I, who am average at best, am supposed to make everyone believe that Dominik, with his gorgeous face and body, picked me?

It’s impossible. Laughable.

This is such a disastrous idea already.

“Hey, Zoe, can you run across the street and grab me an espresso with extra foam? Here’s my card,” Tracy, my new boss, says in passing as she drops her Amex on my desk.

“Of course. And good morning,” I mutter the last part quietly to myself. Grabbing my phone, I glance over at Via, who is completely in the zone. She’s bobbing her head, headphones firmly in place as she drafts an article for a client. She also has a few marketing plans she needs to get through today, so she told me to not bother her unless it’s an emergency.

But what kind of friend and colleague would I be if I went to the coffee shop and didn’t ask if she wanted anything?

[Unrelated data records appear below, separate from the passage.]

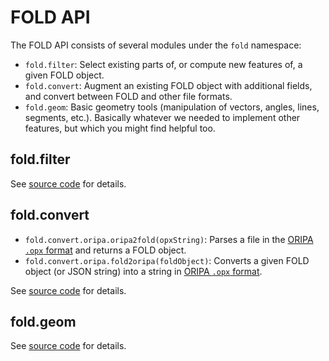 # FOLD API

The FOLD API consists of several modules under the `fold` namespace:

* `fold.filter`: Select existing parts of, or compute new features of,
  a given FOLD object.
* `fold.convert`: Augment an existing FOLD object with additional fields,
  and convert between FOLD and other file formats.
* `fold.geom`: Basic geometry tools (manipulation of vectors, angles,
  lines, segments, etc.).  Basically whatever we needed to implement other
  features, but which you might find helpful too.

## fold.filter

See [source code](https://github.com/edemaine/fold/blob/master/src/filter.coffee)
for details.

## fold.convert

* `fold.convert.oripa.oripa2fold(opxString)`: Parses a file in the
  [ORIPA `.opx` format](http://mitani.cs.tsukuba.ac.jp/oripa/) and
  returns a FOLD object.
* `fold.convert.oripa.fold2oripa(foldObject)`: Converts a given FOLD object
  (or JSON string) into a string in
  [ORIPA `.opx` format](http://mitani.cs.tsukuba.ac.jp/oripa/).

See [source code](https://github.com/edemaine/fold/blob/master/src/convert.coffee)
for details.

## fold.geom

See [source code](https://github.com/edemaine/fold/blob/master/src/geom.coffee)
for details.
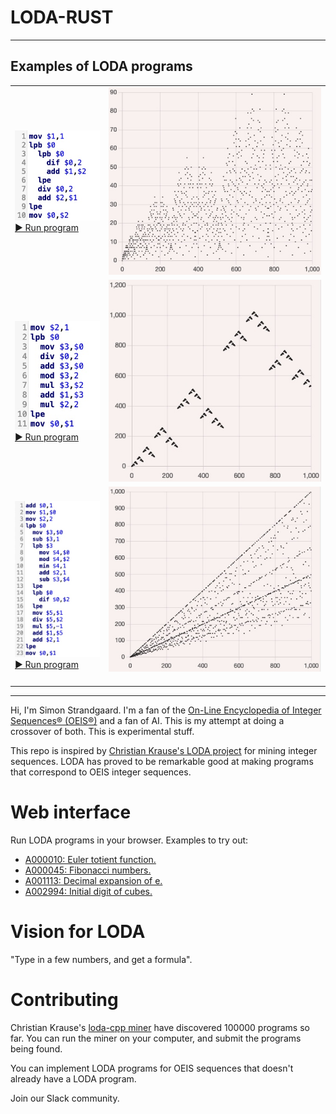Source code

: # LODA-RUST

---

## Examples of LODA programs

<table>
<tr>
<td><a href="https://loda-lang.org/edit/?oeis=2487"><img src="documents/a002487_program.jpg"><br>▶️ Run program</a></td>
<td><a href="https://loda-lang.org/edit/?oeis=2487"><img src="documents/a002487_plot.jpg"></a></td>
</tr>
<tr>
<td><a href="https://loda-lang.org/edit/?oeis=3188"><img src="documents/a003188_program.jpg"><br>▶️ Run program</a></td>
<td><a href="https://loda-lang.org/edit/?oeis=3188"><img src="documents/a003188_plot.jpg"></a></td>
</tr>
<tr>
<td><a href="https://loda-lang.org/edit/?oeis=10"><img src="documents/a000010_program.jpg"><br>▶️ Run program</a></td>
<td><a href="https://loda-lang.org/edit/?oeis=10"><img src="documents/a000010_plot.jpg"></a><br><img width="1000" height="1" /></td>
</tr>
</table>

---

Hi, I'm Simon Strandgaard. I'm a fan of the [On-Line Encyclopedia of Integer Sequences® (OEIS®)](https://oeis.org/) and a fan of AI. 
This is my attempt at doing a crossover of both. This is experimental stuff.

This repo is inspired by [Christian Krause's LODA project](https://github.com/loda-lang/loda-cpp) for mining integer sequences.
LODA has proved to be remarkable good at making programs that correspond to OEIS integer sequences.


# Web interface

Run LODA programs in your browser. Examples to try out:

- [A000010: Euler totient function.](https://loda-lang.org/edit/?oeis=10)
- [A000045: Fibonacci numbers.](https://loda-lang.org/edit/?oeis=45)
- [A001113: Decimal expansion of e.](https://loda-lang.org/edit/?oeis=1113)
- [A002994: Initial digit of cubes.](https://loda-lang.org/edit/?oeis=2994)


# Vision for LODA

"Type in a few numbers, and get a formula".


# Contributing

Christian Krause's [loda-cpp miner](https://github.com/loda-lang/loda-cpp) have discovered 100000 programs so far. You can run the miner on your computer, and submit the programs being found.

You can implement LODA programs for OEIS sequences that doesn't already have a LODA program.

Join our Slack community.

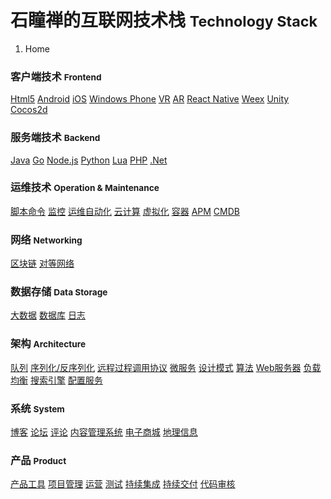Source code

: # 石瞳禅的互联网技术栈 <small>Technology Stack</small>

<ol class="breadcrumb"><li class="active">Home</li></ol>

### 客户端技术 <small>Frontend</small>
<a class="btn btn-primary" href="/client/html5/overview.md" role="button"><span class="fa fa-html5" aria-hidden="true"></span> Html5</a> <a class="btn btn-primary" href="/client/android/overview.md" role="button"><span class="fa fa-android" aria-hidden="true"></span> Android</a> <a class="btn btn-default" href="/client/ios/overview.md" role="button"><span class="fa fa-apple" aria-hidden="true"></span> iOS</a> <a class="btn btn-default" href="/client/wp/overview.md" role="button"><span class="fa fa-windows" aria-hidden="true"></span> Windows Phone</a> <a class="btn btn-default disabled" href="/client/vr/overview.md" role="button"><span class="fa fa-simplybuilt" aria-hidden="true"></span> VR</a> <a class="btn btn-default disabled" href="/client/ar/overview.md" role="button">AR</a> <a class="btn btn-primary disabled" href="/client/reactnative/overview.md" role="button">React Native</a> <a class="btn btn-default disabled" href="/client/weex/overview.md" role="button">Weex</a> <a class="btn btn-primary disabled" href="/client/unity/overview.md" role="button">Unity</a> <a class="btn btn-default disabled" href="/client/cocos2d/overview.md" role="button">Cocos2d</a>

### 服务端技术 <small>Backend</small>
<a class="btn btn-primary" href="/java/overview.md" role="button">Java</a> <a class="btn btn-primary" href="/go/overview.md" role="button">Go</a> <a class="btn btn-primary" href="/nodejs/overview.md" role="button">Node.js</a> <a class="btn btn-primary" href="/python/overview.md" role="button">Python</a> <a class="btn btn-default disabled" href="/lua/overview.md" role="button">Lua</a> <a class="btn btn-default" href="/php/overview.md" role="button">PHP</a> <a class="btn btn-default" href="/dotnet/overview.md" role="button">.Net</a>

### 运维技术 <small>Operation & Maintenance</small>
<a class="btn btn-primary" href="/shell/overview.md" role="button"><span class="fa fa-hashtag" aria-hidden="true"></span> 脚本命令</a> <a class="btn btn-default" href="/monitor/overview.md" role="button"><span class="fa fa-desktop" aria-hidden="true"></span> 监控</a> <a class="btn btn-primary" href="/auto-ops/overview.md" role="button">运维自动化</a> <a class="btn btn-primary disabled" href="/cloud/overview.md" role="button">云计算</a> <a class="btn btn-default" href="/vm/overview.md" role="button">虚拟化</a> <a class="btn btn-primary" href="/container/overview.md" role="button">容器</a> <a class="btn btn-primary disabled" href="/apm/overview.md" role="button">APM</a> <a class="btn btn-default disabled" href="/cmdb/overview.md" role="button">CMDB</a>

### 网络 <small>Networking</small>
<a class="btn btn-primary disabled" href="/networking/blockchain/overview.md" role="button">区块链</a> <a class="btn btn-default" href="/networking/p2p/overview.md" role="button">对等网络</a>

### 数据存储 <small>Data Storage</small>
<a class="btn btn-primary" href="/data/bigdata/overview.md" role="button"><span class="fa fa-database" aria-hidden="true"></span> 大数据</a> <a class="btn btn-default" href="/data/database/overview.md" role="button"><span class="fa fa-database" aria-hidden="true"></span> 数据库</a> <a class="btn btn-default" href="/data/log-analytics/overview.md" role="button"><span class="fa fa-file-text" aria-hidden="true"></span> 日志</a>

### 架构 <small>Architecture</small>
<a class="btn btn-primary" href="/architecture/queue/overview.md" role="button">队列</a> <a class="btn btn-default" href="/architecture/serialization.md" role="button">序列化/反序列化</a> <a class="btn btn-primary" href="/architecture/rpc/overview.md" role="button">远程过程调用协议</a> <a class="btn btn-primary" href="/architecture/microservice/overview.md" role="button">微服务</a> <a class="btn btn-default" href="/architecture/pattern/overview.md" role="button">设计模式</a> <a class="btn btn-default" href="/architecture/algorithm/overview.md" role="button">算法</a> <a class="btn btn-default" href="/architecture/webserver.md" role="button">Web服务器</a> <a class="btn btn-primary" href="/architecture/load-balance/overview.md" role="button">负载均衡</a> <a class="btn btn-primary" href="/architecture/search-engine.md" role="button">搜索引擎</a> <a class="btn btn-primary" href="/architecture/configuration.md" role="button">配置服务</a>

### 系统 <small>System</small>
<a class="btn btn-default" href="/system/blog.md" role="button"><span class="fa fa-wordpress" aria-hidden="true"></span> 博客</a> <a class="btn btn-default" href="/system/bbs.md" role="button">论坛</a> <a class="btn btn-default" href="/system/comment.md" role="button"><span class="fa fa-commenting" aria-hidden="true"></span> 评论</a> <a class="btn btn-default" href="/system/cms.md" role="button"><span class="fa fa-joomla" aria-hidden="true"></span> 内容管理系统</a> <a class="btn btn-default" href="/system/emall.md" role="button"><span class="fa fa-shopping-cart" aria-hidden="true"></span> 电子商城</a> <a class="btn btn-default" href="/system/location.md" role="button">地理信息</a>

### 产品 <small>Product</small>
<a class="btn btn-primary" href="/product/tool/overview.md" role="button"><span class="fa fa-product-hunt" aria-hidden="true"></span> 产品工具</a> <a class="btn btn-primary disabled" href="/product/project/overview.md" role="button"><span class="fa fa-calendar-check-o" aria-hidden="true"></span> 项目管理</a> <a class="btn btn-primary disabled" href="/product/operation/overview.md" role="button">运营</a> <a class="btn btn-default" href="/product/testing.md" role="button">测试</a> <a class="btn btn-primary" href="/product/continuous-integration.md" role="button">持续集成</a> <a class="btn btn-primary disabled" href="/product/continuous-delivery.md" role="button">持续交付</a> <a class="btn btn-default" href="/product/codereview.md" role="button">代码审核</a>
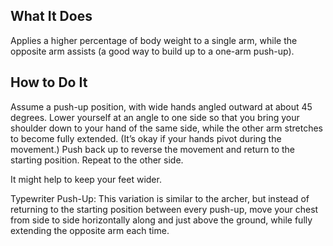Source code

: ## What It Does

Applies a higher percentage of body weight to a single arm, while the opposite arm assists
(a good way to build up to a one-arm push-up).

## How to Do It

Assume a push-up position, with wide hands angled outward at about 45 degrees.
Lower yourself at an angle to one side so that you bring your shoulder down to
your hand of the same side, while the other arm stretches to become fully extended.
(It’s okay if your hands pivot during the movement.) Push back up to reverse the
movement and return to the starting position. Repeat to the other side.

It might help to keep your feet wider.

Typewriter Push-Up: This variation is similar to the archer, but instead
of returning to the starting position between every push-up, move your chest from
side to side horizontally along and just above the ground, while fully extending
the opposite arm each time.
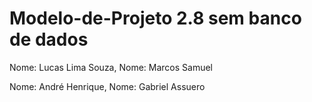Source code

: # Modelo-de-Projeto 2.8 sem banco de dados

Nome: Lucas Lima Souza, Nome: Marcos Samuel

Nome: André Henrique, Nome: Gabriel  Assuero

Looking around my desk, I spot a small, orange pumpkin eraser and whip it at her. Why does she even have a seasonal eraser in January? I bite the inside of my cheek to keep from laughing as I watch the small thing bounce across our shared cubicle floor. Via jerks back, pushing aside her earpiece.

“Did you just throw an eraser at my head?”

“I’m running across the street to grab Tracy coffee. Do you want anything?”

“You think you’re so funny.” I don’t realize I’m still laughing until she speaks again.

“Sorry. I meant it with love.”

Via narrows her eyes at me, her lips pursed. “Double espresso. And if you interrupt me again when I’m on a roll, I’ll cut off your head.”

“Noted. Next time, I won’t ask if you want coffee.”

She points her finger at me. “You always get me coffee. Double espresso, four sugars.”

Still smiling like an idiot, I shake my head and start to walk away.

Don’t get too attached. Via won’t be sticking around either.

Sure, thank you for the reminder.

The wait for someone to eventually leave is the hardest part about any relationship. Because good ol’ anxiety is right; they do all leave at some point. Nothing lasts forever. Not the good days and not the bad ones either. That’s why I’ve stuck around all this time, knowing the bad days come in waves. I just have to keep my head above water until the worst of it passes.

But then what? Live day to day and look forward to nothing? What have I been waiting for?

I don’t want to think about that right now. Sometimes, the intrusive thoughts are so dark, they take me by surprise. I wonder if there are others out there who constantly battle with themselves to stay alive. To find purpose in the every day.

At least I have learned how to detach. Call it self-sabotage or whatever you want, but it’s what I like to do, what works for me. It’s the only way I get to hold the cards in the palm of my hand and control my expectations in any given situation.

I never get attached.

There is only one time I’ve regretted walking away first, and that was the night I met Runi. I wish I had said goodbye, thanked him for everything. He was the one person who has ever brought me to life and given me exactly what I had been craving. He was like a shooting star, a captivating and mesmerizing sight. The speed at which he accelerated was so rapid that our time together felt fleeting, over in the blink of an eye.

I’ll never forget him.

And I’ll never forget the way I slipped out when his shields came down and he drifted off to sleep. I was so tempted to lift his mask, see the mystery man behind the mask ingrained into my brain. But if I had looked, I might not have left. It might have changed everything, and I didn’t want to tamper with the perfect night we had created together.